The source, who wasn't authorized to speak on the record, said the fact sheet was a blindly partisan document. "It's striking that NJDC can only look to their right when waging this attack and not to the left. ECI and J Street are clearly both outside the mainstream Democratic party, and as a consensus organization, I'd think NJDC would find equal fault in these two groups when it comes [to politicizing] Israel."

Michael Goldfarb, a spokesperson for ECI, said the NJDC is making itself look ridiculous as it seeks to score political points.

"I was puzzled to see what is explicitly a partisan organization coming after a non partisan pro-Israel group," Goldfarb said. "If NJDC is concerned about the proliferation of pro-Israel groups than I don't quite understand what their mission is. Maybe I'm confused."

Goldfarb also took issue with a portion of the NJDC's fact sheet that states: "Israel's Ambassador to the United States Michael B. Oren has expressed deep concern over the increasing use of support for Israel as a partisan issue in American domestic politics."
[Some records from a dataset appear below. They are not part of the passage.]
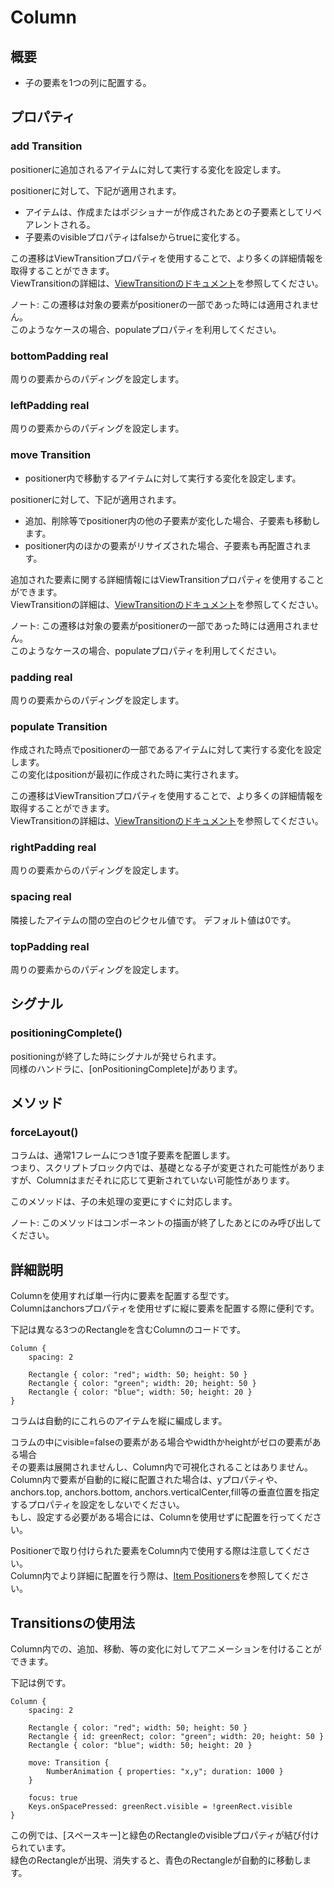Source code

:   
# Column  
  
## 概要  
  
- 子の要素を1つの列に配置する。  
  
## プロパティ  
  
### add		Transition   
  
positionerに追加されるアイテムに対して実行する変化を設定します。  
  
positionerに対して、下記が適用されます。  
  
- アイテムは、作成またはポジショナーが作成されたあとの子要素としてリペアレントされる。  
- 子要素のvisibleプロパティはfalseからtrueに変化する。  
  
この遷移はViewTransitionプロパティを使用することで、より多くの詳細情報を取得することができます。  
ViewTransitionの詳細は、[ViewTransitionのドキュメント](http://doc.qt.io/qt-5/qml-qtquick-viewtransition.html)を参照してください。  
  
ノート: この遷移は対象の要素がpositionerの一部であった時には適用されません。  
このようなケースの場合、populateプロパティを利用してください。  
  
### bottomPadding 	 real  
  
周りの要素からのパディングを設定します。  
  
### leftPadding 	 real  
  
周りの要素からのパディングを設定します。  
  
### move 	 Transition  
  
- positioner内で移動するアイテムに対して実行する変化を設定します。  
  
positionerに対して、下記が適用されます。  
  
- 追加、削除等でpositioner内の他の子要素が変化した場合、子要素も移動します。  
- positioner内のほかの要素がリサイズされた場合、子要素も再配置されます。  
  
追加された要素に関する詳細情報にはViewTransitionプロパティを使用することができます。  
ViewTransitionの詳細は、[ViewTransitionのドキュメント](http://doc.qt.io/qt-5/qml-qtquick-viewtransition.html)を参照してください。  
  
ノート: この遷移は対象の要素がpositionerの一部であった時には適用されません。  
このようなケースの場合、populateプロパティを利用してください。  
  
### padding 	 real  
  
周りの要素からのパディングを設定します。  
  
### populate 	 Transition  
  
作成された時点でpositionerの一部であるアイテムに対して実行する変化を設定します。  
この変化はpositionが最初に作成された時に実行されます。  
  
この遷移はViewTransitionプロパティを使用することで、より多くの詳細情報を取得することができます。  
ViewTransitionの詳細は、[ViewTransitionのドキュメント](http://doc.qt.io/qt-5/qml-qtquick-viewtransition.html)を参照してください。  
  
### rightPadding 	 real  
  
周りの要素からのパディングを設定します。  
  
### spacing 	 real  
  
隣接したアイテムの間の空白のピクセル値です。 デフォルト値は0です。  
  
### topPadding 	 real  
  
周りの要素からのパディングを設定します。  
  
## シグナル  
  
### positioningComplete()  
  
positioningが終了した時にシグナルが発せられます。  
同様のハンドラに、[onPositioningComplete]があります。  
  
## メソッド  
  
### forceLayout()  
  
コラムは、通常1フレームにつき1度子要素を配置します。  
つまり、スクリプトブロック内では、基礎となる子が変更された可能性がありますが、Columnはまだそれに応じて更新されていない可能性があります。  
  
このメソッドは、子の未処理の変更にすぐに対応します。  
  
ノート: このメソッドはコンポーネントの描画が終了したあとにのみ呼び出してください。  
  
## 詳細説明  
  
Columnを使用すれば単一行内に要素を配置する型です。  
Columnはanchorsプロパティを使用せずに縦に要素を配置する際に便利です。  
  
下記は異なる3つのRectangleを含むColumnのコードです。  
  
	Column {  
	    spacing: 2  
	  
	    Rectangle { color: "red"; width: 50; height: 50 }  
	    Rectangle { color: "green"; width: 20; height: 50 }  
	    Rectangle { color: "blue"; width: 50; height: 20 }  
	}  
  
コラムは自動的にこれらのアイテムを縦に編成します。  
  
コラムの中にvisible=falseの要素がある場合やwidthかheightがゼロの要素がある場合  
その要素は展開されませんし、Column内で可視化されることはありません。  
Column内で要素が自動的に縦に配置された場合は、yプロパティや、  
anchors.top, anchors.bottom, anchors.verticalCenter,fill等の垂直位置を指定するプロパティを設定をしないでください。  
もし、設定する必要がある場合には、Columnを使用せずに配置を行ってください。  
  
Positionerで取り付けられた要素をColumn内で使用する際は注意してください。  
Column内でより詳細に配置を行う際は、[Item Positioners](http://doc.qt.io/qt-5/qtquick-positioning-layouts.html)を参照してください。  
  
## Transitionsの使用法  
  
Column内での、追加、移動、等の変化に対してアニメーションを付けることができます。  
  
下記は例です。  
  
	Column {  
	    spacing: 2  
	  
	    Rectangle { color: "red"; width: 50; height: 50 }  
	    Rectangle { id: greenRect; color: "green"; width: 20; height: 50 }  
	    Rectangle { color: "blue"; width: 50; height: 20 }  
	  
	    move: Transition {  
	        NumberAnimation { properties: "x,y"; duration: 1000 }  
	    }  
	  
	    focus: true  
	    Keys.onSpacePressed: greenRect.visible = !greenRect.visible  
	}  
	  
この例では、[スペースキー]と緑色のRectangleのvisibleプロパティが結び付けられています。  
緑色のRectangleが出現、消失すると、青色のRectangleが自動的に移動します。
Oren's statement, Goldfarb maintains, actually came in response to J Street's ongoing politicization of Israel, and was made before ECI even existed. (In December, Oren found himself in hot water after publicly calling J Street "a unique problem," and saying the group is "significantly out of the mainstream." He apologized, and has since been on better terms with the group.)

NJDC's Harris says Goldfarb is wrong.

The fact sheet references a May 4 meeting in which Oren generally stated his concern that support for Israel is increasingly being used as a partisan weapon.

Misinformation, added Harris, is exactly why NJDC issued a fact sheet.

ECI's "irresponsible tactics work," he said. "taking out negative, patently false ads that threaten to shatter bi-partisan consensus on the U.S.-Israel relationship works. It's effective."

UPDATE: Jeremy Ben Ami, J Street's founder, responded to this blog with a statement about his group's "non-partisan" approach.

J Street's purpose is clear and non-partisan: to advance a two-state solution to the Israeli-Palestinian conflict that brings peace and security to Israel and its neighbors," he said in a statement to me. "Attempts by Republican political operatives to shift elections toward candidates they support but who have poor records on Israel like Pat Toomey are transparent and bound to backfire.

Upon Learning of Ben-Ami's partisan pot shot, Harris immediately responded: "NJDC would not label a candidate like Pat Toomey as having 'a poor record on Israel.' We think it is destructive to the bipartisan nature of the U.S.-Israel relationship to tear down those who are Israel supporters, whether from the left or from the right."